* _REQUIRED WORK_:
In the records that follow, find the line with "Fork:1,818 Today stars:17***"; from there, retype every line exactly through the line with "Fork:220 Today stars:10***", which also belongs to the answer.

* _RECORDS PROVIDED_:
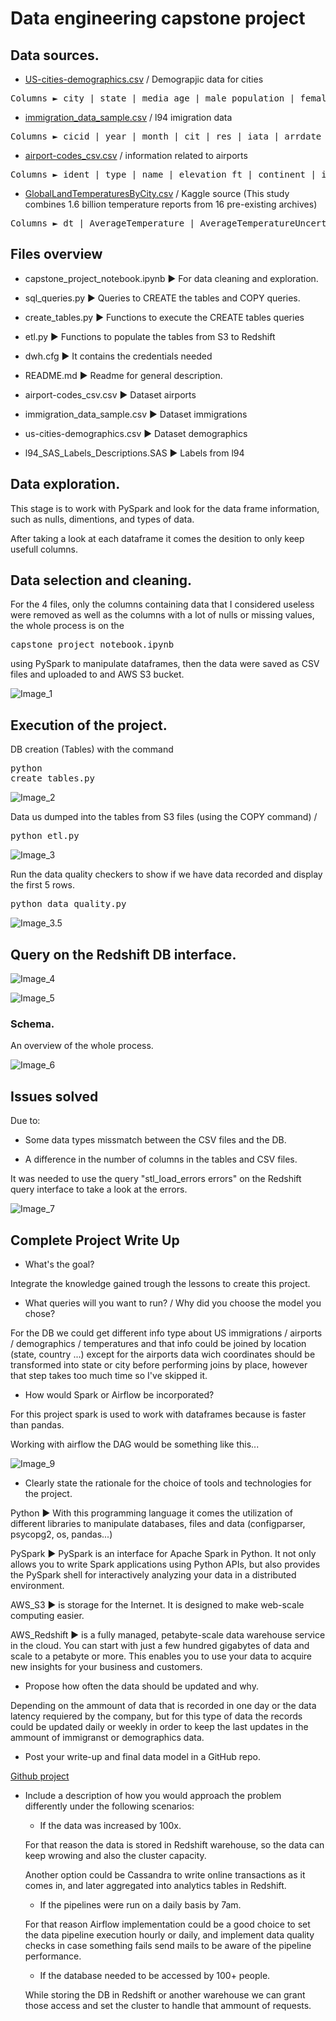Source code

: # Data engineering capstone project

## Data sources.

* <a href= "https://public.opendatasoft.com/explore/dataset/us-cities-demographics/export/">US-cities-demographics.csv</a> / Demograpjic data for cities

<pre>Columns ► city | state | media_age | male_population | female_population | total_population | num_veterans | foreign_born | average_household_size | state_code | race | count</pre>

* <a href= "https://www.trade.gov/national-travel-and-tourism-office">immigration_data_sample.csv</a> / l94 imigration data

<pre>Columns ► cicid | year | month | cit | res | iata | arrdate | mode | addr | depdate | bir | visa | coun | dtadfil | visapost | occup | entdepa | entdepd | entdepu | matflag | biryear | dtaddto | gender | insnum | airline | admnum | fltno | visatype</pre>

* <a href= "https://datahub.io/core/airport-codes#data">airport-codes_csv.csv</a> / information related to airports

<pre>Columns ► ident | type | name | elevation_ft | continent | iso_country | iso_region | municipality | gps_code | iata_code | local_code | coordinates</pre>

* <a href= "https://www.kaggle.com/berkeleyearth/climate-change-earth-surface-temperature-data">GlobalLandTemperaturesByCity.csv</a> / Kaggle source (This study combines 1.6 billion temperature reports from 16 pre-existing archives)

<pre>Columns ► dt | AverageTemperature | AverageTemperatureUncertainity | City | Country | Latitude | Longitude</pre>

## Files overview

* capstone_project_notebook.ipynb ► For data cleaning and exploration.

* sql_queries.py ► Queries to CREATE the tables and COPY queries.

* create_tables.py ► Functions to execute the CREATE tables queries

* etl.py ► Functions to populate the tables from S3 to Redshift

* dwh.cfg ► It contains the credentials needed

* README.md ► Readme for general description.

* airport-codes_csv.csv ► Dataset airports

* immigration_data_sample.csv ► Dataset immigrations

* us-cities-demographics.csv ► Dataset demographics

* l94_SAS_Labels_Descriptions.SAS ► Labels from l94


## Data exploration.

This stage is to work with PySpark and look for the data frame information, such as nulls, dimentions, and types of data.

After taking a look at each dataframe it comes the desition to only keep usefull columns.

## Data selection and cleaning.

For the 4 files, only the columns containing data that I considered useless were removed as well as the columns with a lot of nulls or missing values, the whole process is on the <pre>capstone_project_notebook.ipynb</pre> using PySpark to manipulate dataframes, then the data were saved as CSV files and uploaded to and AWS S3 bucket.

![Image_1](Images/s3.PNG)

## Execution of the project.

DB creation (Tables) with the command <pre>python create_tables.py</pre>

![Image_2](Images/create_tables.PNG)

Data us dumped into the tables from S3 files (using the COPY command) / 
<pre>python etl.py</pre>

![Image_3](Images/copy_csv.png)

Run the data quality checkers to show if we have data recorded and display the first 5 rows.

<pre>python data_quality.py</pre>

![Image_3.5](Images/data_q.PNG)

## Query on the Redshift DB interface.

![Image_4](Images/q_airp.PNG)

![Image_5](Images/t_airp.PNG)

### Schema.

An overview of the whole process.

![Image_6](Images/over.PNG)

## Issues solved

Due to: 

* Some data types missmatch between the CSV files and the DB.

* A difference in the number of columns in the tables and CSV files.

It was needed to use the query "stl_load_errors errors" on the Redshift query interface to take a look at the errors.

![Image_7](Images/error.PNG)

## Complete Project Write Up

* What's the goal?

Integrate the knowledge gained trough the lessons to create this project.

* What queries will you want to run? / Why did you choose the model you chose?

For the DB we could get different info type about US immigrations / airports / demographics / temperatures and that info could be joined by location (state, country ...) except for the airports data wich coordinates should be transformed into state or city before performing joins by place, however that step takes too much time so I've skipped it.

* How would Spark or Airflow be incorporated?

For this project spark is used to work with dataframes because is faster than pandas.

Working with airflow the DAG would be something like this...

![Image_9](Images/airflow.PNG)

* Clearly state the rationale for the choice of tools and technologies for the project.

Python ► With this programming language it comes the utilization of different libraries to manipulate databases, files and data (configparser, psycopg2, os, pandas...)

PySpark ► PySpark is an interface for Apache Spark in Python. It not only allows you to write Spark applications using Python APIs, but also provides the PySpark shell for interactively analyzing your data in a distributed environment.

AWS_S3 ► is storage for the Internet. It is designed to make web-scale computing easier.

AWS_Redshift ► is a fully managed, petabyte-scale data warehouse service in the cloud. You can start with just a few hundred gigabytes of data and scale to a petabyte or more. This enables you to use your data to acquire new insights for your business and customers.

* Propose how often the data should be updated and why.

Depending on the ammount of data that is recorded in one day or the data latency requiered by the company, but for this type of data the records could be updated daily or weekly in order to keep the last updates in the ammount of immigranst or demographics data.

* Post your write-up and final data model in a GitHub repo.

<a href= "https://github.com/juan-ivan-NV/Data_Engineering_Nanodegree/tree/main/16_Project_5_Capstone_Project">Github project</a> 

* Include a description of how you would approach the problem differently under the following scenarios:

    * If the data was increased by 100x.
    
    For that reason the data is stored in Redshift warehouse, so the data can keep wrowing and also the cluster capacity.
    
    Another option could be Cassandra to write online transactions as it comes in, and later aggregated into analytics tables in Redshift.

    * If the pipelines were run on a daily basis by 7am.

    For that reason Airflow implementation could be a good choice to set the data pipeline execution hourly or daily, and implement data quality checks in case something fails send mails to be aware of the pipeline performance.
    
    * If the database needed to be accessed by 100+ people.

    While storing the DB in Redshift or another warehouse we can grant those access and set the cluster to handle that ammount of requests.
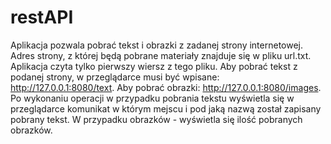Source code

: # restAPI
Aplikacja pozwala pobrać tekst i obrazki z zadanej strony internetowej. Adres strony, z której będą pobrane materiały znajduje się w pliku url.txt. Aplikacja czyta tylko pierwszy wiersz z tego pliku. Aby pobrać tekst z podanej strony, w przeglądarce musi być wpisane: http://127.0.0.1:8080/text. Aby pobrać obrazki: http://127.0.0.1:8080/images. Po wykonaniu operacji w przypadku pobrania tekstu wyświetla się w przeglądarce komunikat w którym mejscu i pod jaką nazwą został zapisany pobrany tekst. W przypadku obrazków - wyświetla się ilość pobranych obrazków.
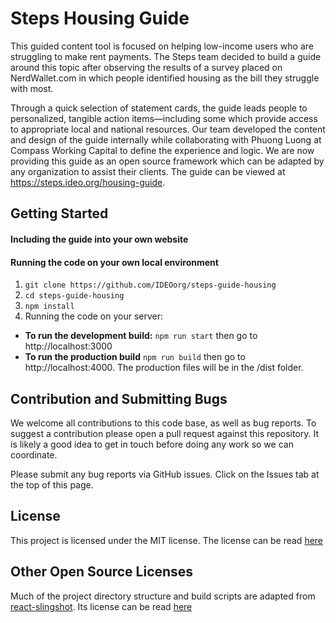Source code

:# Steps Housing Guide

This guided content tool is focused on helping low-income users who are struggling to make rent payments. The Steps team decided to build a guide around this topic after observing the results of a survey placed on NerdWallet.com in which people identified housing as the bill they struggle with most.

Through a quick selection of statement cards, the guide leads people to personalized, tangible action items—including some which provide access to appropriate local and national resources. Our team developed the content and design of the guide internally while collaborating with Phuong Luong at Compass Working Capital to define the experience and logic. We are now providing this guide as an open source framework which can be adapted by any organization to assist their clients. The guide can be viewed at https://steps.ideo.org/housing-guide.

## Getting Started

#### Including the guide into your own website


#### Running the code on your own local environment
1. `git clone https://github.com/IDEOorg/steps-guide-housing`
2. `cd steps-guide-housing`
3. `npm install`
4. Running the code on your server:
  * **To run the development build:**
  `npm run start` then go to http://localhost:3000
  * **To run the production build**
  `npm run build` then go to http://localhost:4000. The production files will be in the /dist folder.

## Contribution and Submitting Bugs

We welcome all contributions to this code base, as well as bug reports. To suggest a contribution please open a pull request against this repository. It is likely a good idea to get in touch before doing any work so we can coordinate.

Please submit any bug reports via GitHub issues. Click on the Issues tab at the top of this page.

## License

This project is licensed under the MIT license. The license can be read [here](LICENSE)

## Other Open Source Licenses

Much of the project directory structure and build scripts are adapted from [react-slingshot](https://github.com/coryhouse/react-slingshot). Its license can be read [here](PARTNER-LICENSES)
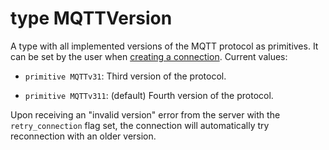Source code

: # type MQTTVersion

A type with all implemented versions of the MQTT protocol as primitives.
It can be set by the user when
[creating a connection](//classes/actor-mqttconnection.md).
Current values:

* `primitive MQTTv31`: Third version of the protocol.

* `primitive MQTTv311`: \(default\) Fourth version of the protocol.

Upon receiving an "invalid version" error from the server with the
`retry_connection` flag set, the connection will automatically try
reconnection with an older version.
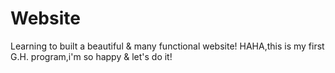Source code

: # Website
Learning to built a beautiful &amp; many functional website!
HAHA,this is my first G.H. program,i'm so happy & let's do it!
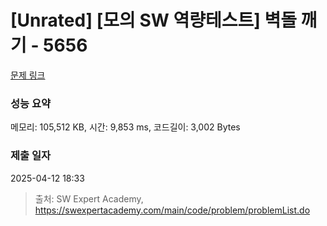 # [Unrated] [모의 SW 역량테스트] 벽돌 깨기 - 5656 

[문제 링크](https://swexpertacademy.com/main/code/problem/problemDetail.do?contestProbId=AWXRQm6qfL0DFAUo) 

### 성능 요약

메모리: 105,512 KB, 시간: 9,853 ms, 코드길이: 3,002 Bytes

### 제출 일자

2025-04-12 18:33



> 출처: SW Expert Academy, https://swexpertacademy.com/main/code/problem/problemList.do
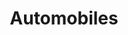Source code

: ---
id: automobiles
title: Automobiles
description: Using Tradly, Launch your automobiles maketplace in weeks. Comes with pre-built apps + robust set of APIs. 
---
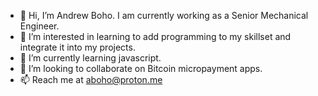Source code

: - 👋 Hi, I’m Andrew Boho. I am currently working as a Senior Mechanical Engineer.
- 👀 I’m interested in learning to add programming to my skillset and integrate it into my projects.
- 🌱 I’m currently learning javascript.
- 💞️ I’m looking to collaborate on Bitcoin micropayment apps.
- 📫 Reach me at aboho@proton.me

<!---
a-boho/a-boho is a ✨ special ✨ repository because its `README.md` (this file) appears on your GitHub profile.
You can click the Preview link to take a look at your changes.
--->
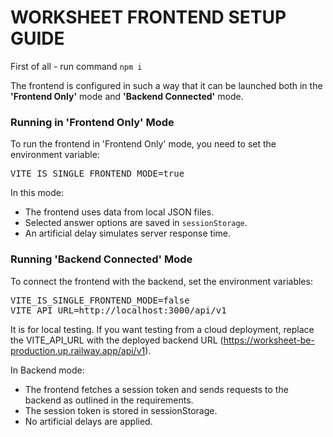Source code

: # WORKSHEET FRONTEND SETUP GUIDE
First of all - run command `npm i`

The frontend is configured in such a way that it can be launched both in the **'Frontend Only'** mode and **'Backend Connected'** mode. 

### Running in 'Frontend Only' Mode
To run the frontend in 'Frontend Only' mode, you need to set the environment variable:  
<pre>
VITE_IS_SINGLE_FRONTEND_MODE=true
</pre>
In this mode:

- The frontend uses data from local JSON files.
- Selected answer options are saved in `sessionStorage`.
- An artificial delay simulates server response time.

### Running 'Backend Connected' Mode
To connect the frontend with the backend, set the environment variables:
<pre>
VITE_IS_SINGLE_FRONTEND_MODE=false
VITE_API_URL=http://localhost:3000/api/v1
</pre>
It is for local testing. If you want testing from a cloud deployment, replace the VITE_API_URL with the deployed backend URL (https://worksheet-be-production.up.railway.app/api/v1).

In Backend mode:

- The frontend fetches a session token and sends requests to the backend as outlined in the requirements.
- The session token is stored in sessionStorage.
- No artificial delays are applied.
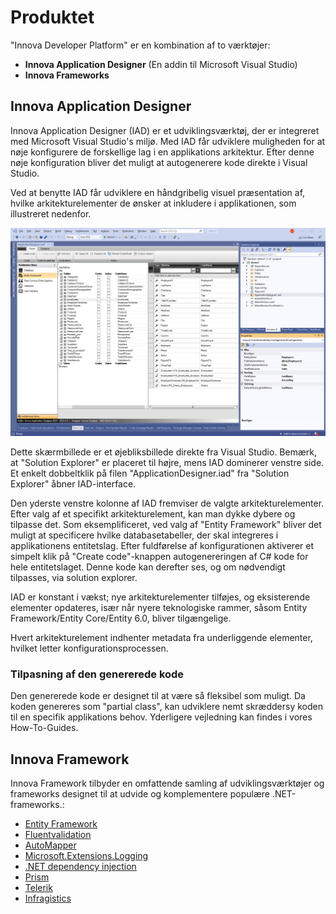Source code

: # Produktet

"Innova Developer Platform" er en kombination af to værktøjer:

- **Innova Application Designer** (En addin til Microsoft Visual Studio)
- **Innova Frameworks**

## Innova Application Designer

Innova Application Designer (IAD) er et  udviklingsværktøj, der er integreret med Microsoft Visual Studio's miljø.
Med IAD får udviklere muligheden for at nøje konfigurere de forskellige lag i en applikations arkitektur. Efter denne nøje konfiguration bliver det muligt at autogenerere kode direkte i Visual Studio.

Ved at benytte IAD får udviklere en håndgribelig visuel præsentation af, hvilke arkitekturelementer de ønsker at inkludere i applikationen, som illustreret nedenfor.

![iad](elements/media/product_2022-05-24-10-00-45.png)

Dette skærmbillede er et øjebliksbillede direkte fra Visual Studio. Bemærk, at "Solution Explorer" er placeret til højre, mens IAD dominerer venstre side. Et enkelt dobbeltklik på filen "ApplicationDesigner.iad" fra "Solution Explorer" åbner IAD-interface.

Den yderste venstre kolonne af IAD fremviser de valgte arkitekturelementer. Efter valg af et specifikt arkitekturelement, kan man dykke dybere og tilpasse det. Som eksemplificeret, ved valg af "Entity Framework" bliver det muligt at specificere hvilke databasetabeller, der skal integreres i applikationens entitetslag. Efter fuldførelse af konfigurationen aktiverer et simpelt klik på "Create code"-knappen autogenereringen af C# kode for hele entitetslaget. Denne kode kan derefter ses, og om nødvendigt tilpasses, via solution explorer.

IAD er konstant i vækst; nye arkitekturelementer tilføjes, og eksisterende elementer opdateres, især når nyere teknologiske rammer, såsom Entity Framework/Entity Core/Entity 6.0, bliver tilgængelige.

Hvert arkitekturelement indhenter metadata fra underliggende elementer, hvilket letter konfigurationsprocessen.

### Tilpasning af den genererede kode

Den genererede kode er designet til at være så fleksibel som muligt. Da koden genereres som "partial class", kan udviklere nemt skræddersy koden til en specifik applikations behov. Yderligere vejledning kan findes i vores How-To-Guides.

## Innova Framework

Innova Framework tilbyder en omfattende samling af udviklingsværktøjer og frameworks designet til at udvide og komplementere populære .NET-frameworks.:

- [Entity Framework](https://github.com/dotnet/efcore)
- [Fluentvalidation](https://docs.fluentvalidation.net/en/latest/)
- [AutoMapper](https://automapper.org/)
- [Microsoft.Extensions.Logging](https://learn.microsoft.com/en-us/dotnet/core/extensions/logging?tabs=command-line)
- [.NET dependency injection](https://learn.microsoft.com/en-us/dotnet/core/extensions/dependency-injection)
- [Prism](https://prismlibrary.com/docs/)
- [Telerik](https://www.telerik.com/)
- [Infragistics](https://www.infragistics.com/)
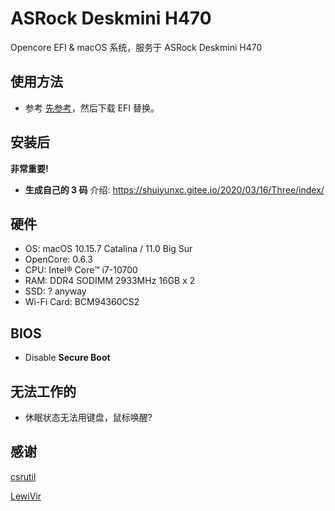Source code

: # ASRock Deskmini H470

Opencore EFI &amp; macOS 系统，服务于 ASRock Deskmini H470

## 使用方法
- 参考 [先参考](https://github.com/LewiVir/ASRock-Deskmini-H470)，然后下载 EFI 替换。

## 安装后

**非常重要!**

- **生成自己的 3 码**
介绍: https://shuiyunxc.gitee.io/2020/03/16/Three/index/

## 硬件

- OS: macOS 10.15.7 Catalina / 11.0 Big Sur
- OpenCore: 0.6.3
- CPU: Intel® Core™ i7-10700
- RAM: DDR4 SODIMM 2933MHz 16GB x 2
- SSD: ? anyway
- Wi-Fi Card: BCM94360CS2

## BIOS

- Disable **Secure Boot**

## 无法工作的

- 休眠状态无法用键盘，鼠标唤醒?

## 感谢

[csrutil](https://github.com/csrutil)

[LewiVir](https://github.com/LewiVir/ASRock-Deskmini-H470)
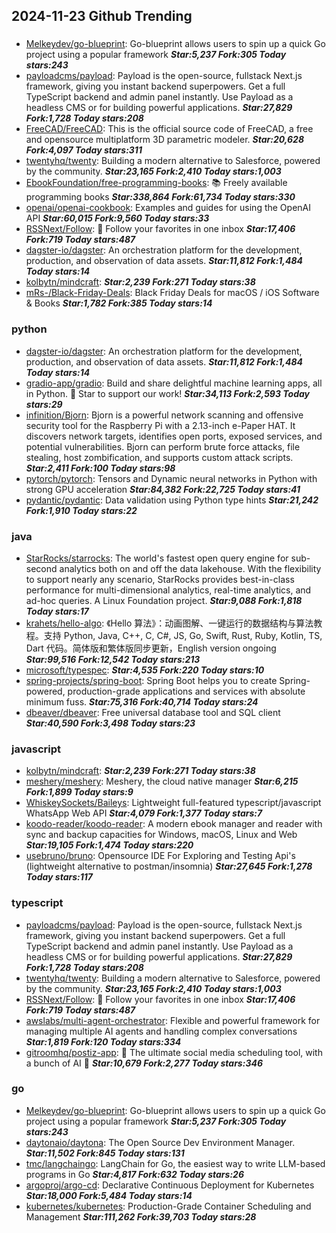 ## 2024-11-23 Github Trending

### 
* [Melkeydev/go-blueprint](https://github.com/Melkeydev/go-blueprint): Go-blueprint allows users to spin up a quick Go project using a popular framework ***Star:5,237 Fork:305 Today stars:243***
* [payloadcms/payload](https://github.com/payloadcms/payload): Payload is the open-source, fullstack Next.js framework, giving you instant backend superpowers. Get a full TypeScript backend and admin panel instantly. Use Payload as a headless CMS or for building powerful applications. ***Star:27,829 Fork:1,728 Today stars:208***
* [FreeCAD/FreeCAD](https://github.com/FreeCAD/FreeCAD): This is the official source code of FreeCAD, a free and opensource multiplatform 3D parametric modeler. ***Star:20,628 Fork:4,097 Today stars:311***
* [twentyhq/twenty](https://github.com/twentyhq/twenty): Building a modern alternative to Salesforce, powered by the community. ***Star:23,165 Fork:2,410 Today stars:1,003***
* [EbookFoundation/free-programming-books](https://github.com/EbookFoundation/free-programming-books): 📚 Freely available programming books ***Star:338,864 Fork:61,734 Today stars:330***
* [openai/openai-cookbook](https://github.com/openai/openai-cookbook): Examples and guides for using the OpenAI API ***Star:60,015 Fork:9,560 Today stars:33***
* [RSSNext/Follow](https://github.com/RSSNext/Follow): 🧡 Follow your favorites in one inbox ***Star:17,406 Fork:719 Today stars:487***
* [dagster-io/dagster](https://github.com/dagster-io/dagster): An orchestration platform for the development, production, and observation of data assets. ***Star:11,812 Fork:1,484 Today stars:14***
* [kolbytn/mindcraft](https://github.com/kolbytn/mindcraft):  ***Star:2,239 Fork:271 Today stars:38***
* [mRs-/Black-Friday-Deals](https://github.com/mRs-/Black-Friday-Deals): Black Friday Deals for macOS / iOS Software & Books ***Star:1,782 Fork:385 Today stars:14***

### python
* [dagster-io/dagster](https://github.com/dagster-io/dagster): An orchestration platform for the development, production, and observation of data assets. ***Star:11,812 Fork:1,484 Today stars:14***
* [gradio-app/gradio](https://github.com/gradio-app/gradio): Build and share delightful machine learning apps, all in Python. 🌟 Star to support our work! ***Star:34,113 Fork:2,593 Today stars:29***
* [infinition/Bjorn](https://github.com/infinition/Bjorn): Bjorn is a powerful network scanning and offensive security tool for the Raspberry Pi with a 2.13-inch e-Paper HAT. It discovers network targets, identifies open ports, exposed services, and potential vulnerabilities. Bjorn can perform brute force attacks, file stealing, host zombification, and supports custom attack scripts. ***Star:2,411 Fork:100 Today stars:98***
* [pytorch/pytorch](https://github.com/pytorch/pytorch): Tensors and Dynamic neural networks in Python with strong GPU acceleration ***Star:84,382 Fork:22,725 Today stars:41***
* [pydantic/pydantic](https://github.com/pydantic/pydantic): Data validation using Python type hints ***Star:21,242 Fork:1,910 Today stars:22***

### java
* [StarRocks/starrocks](https://github.com/StarRocks/starrocks): The world's fastest open query engine for sub-second analytics both on and off the data lakehouse. With the flexibility to support nearly any scenario, StarRocks provides best-in-class performance for multi-dimensional analytics, real-time analytics, and ad-hoc queries. A Linux Foundation project. ***Star:9,088 Fork:1,818 Today stars:17***
* [krahets/hello-algo](https://github.com/krahets/hello-algo): 《Hello 算法》：动画图解、一键运行的数据结构与算法教程。支持 Python, Java, C++, C, C#, JS, Go, Swift, Rust, Ruby, Kotlin, TS, Dart 代码。简体版和繁体版同步更新，English version ongoing ***Star:99,516 Fork:12,542 Today stars:213***
* [microsoft/typespec](https://github.com/microsoft/typespec):  ***Star:4,535 Fork:220 Today stars:10***
* [spring-projects/spring-boot](https://github.com/spring-projects/spring-boot): Spring Boot helps you to create Spring-powered, production-grade applications and services with absolute minimum fuss. ***Star:75,316 Fork:40,714 Today stars:24***
* [dbeaver/dbeaver](https://github.com/dbeaver/dbeaver): Free universal database tool and SQL client ***Star:40,590 Fork:3,498 Today stars:23***

### javascript
* [kolbytn/mindcraft](https://github.com/kolbytn/mindcraft):  ***Star:2,239 Fork:271 Today stars:38***
* [meshery/meshery](https://github.com/meshery/meshery): Meshery, the cloud native manager ***Star:6,215 Fork:1,899 Today stars:9***
* [WhiskeySockets/Baileys](https://github.com/WhiskeySockets/Baileys): Lightweight full-featured typescript/javascript WhatsApp Web API ***Star:4,079 Fork:1,377 Today stars:7***
* [koodo-reader/koodo-reader](https://github.com/koodo-reader/koodo-reader): A modern ebook manager and reader with sync and backup capacities for Windows, macOS, Linux and Web ***Star:19,105 Fork:1,474 Today stars:220***
* [usebruno/bruno](https://github.com/usebruno/bruno): Opensource IDE For Exploring and Testing Api's (lightweight alternative to postman/insomnia) ***Star:27,645 Fork:1,278 Today stars:117***

### typescript
* [payloadcms/payload](https://github.com/payloadcms/payload): Payload is the open-source, fullstack Next.js framework, giving you instant backend superpowers. Get a full TypeScript backend and admin panel instantly. Use Payload as a headless CMS or for building powerful applications. ***Star:27,829 Fork:1,728 Today stars:208***
* [twentyhq/twenty](https://github.com/twentyhq/twenty): Building a modern alternative to Salesforce, powered by the community. ***Star:23,165 Fork:2,410 Today stars:1,003***
* [RSSNext/Follow](https://github.com/RSSNext/Follow): 🧡 Follow your favorites in one inbox ***Star:17,406 Fork:719 Today stars:487***
* [awslabs/multi-agent-orchestrator](https://github.com/awslabs/multi-agent-orchestrator): Flexible and powerful framework for managing multiple AI agents and handling complex conversations ***Star:1,819 Fork:120 Today stars:334***
* [gitroomhq/postiz-app](https://github.com/gitroomhq/postiz-app): 📨 The ultimate social media scheduling tool, with a bunch of AI 🤖 ***Star:10,679 Fork:2,277 Today stars:346***

### go
* [Melkeydev/go-blueprint](https://github.com/Melkeydev/go-blueprint): Go-blueprint allows users to spin up a quick Go project using a popular framework ***Star:5,237 Fork:305 Today stars:243***
* [daytonaio/daytona](https://github.com/daytonaio/daytona): The Open Source Dev Environment Manager. ***Star:11,502 Fork:845 Today stars:131***
* [tmc/langchaingo](https://github.com/tmc/langchaingo): LangChain for Go, the easiest way to write LLM-based programs in Go ***Star:4,817 Fork:632 Today stars:26***
* [argoproj/argo-cd](https://github.com/argoproj/argo-cd): Declarative Continuous Deployment for Kubernetes ***Star:18,000 Fork:5,484 Today stars:14***
* [kubernetes/kubernetes](https://github.com/kubernetes/kubernetes): Production-Grade Container Scheduling and Management ***Star:111,262 Fork:39,703 Today stars:28***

* _ANSWER TO THE EXERCISE_:
* [StarRocks/starrocks](https://github.com/StarRocks/starrocks): The world's fastest open query engine for sub-second analytics both on and off the data lakehouse. With the flexibility to support nearly any scenario, StarRocks provides best-in-class performance for multi-dimensional analytics, real-time analytics, and ad-hoc queries. A Linux Foundation project. ***Star:9,088 Fork:1,818 Today stars:17***
* [krahets/hello-algo](https://github.com/krahets/hello-algo): 《Hello 算法》：动画图解、一键运行的数据结构与算法教程。支持 Python, Java, C++, C, C#, JS, Go, Swift, Rust, Ruby, Kotlin, TS, Dart 代码。简体版和繁体版同步更新，English version ongoing ***Star:99,516 Fork:12,542 Today stars:213***
* [microsoft/typespec](https://github.com/microsoft/typespec):  ***Star:4,535 Fork:220 Today stars:10***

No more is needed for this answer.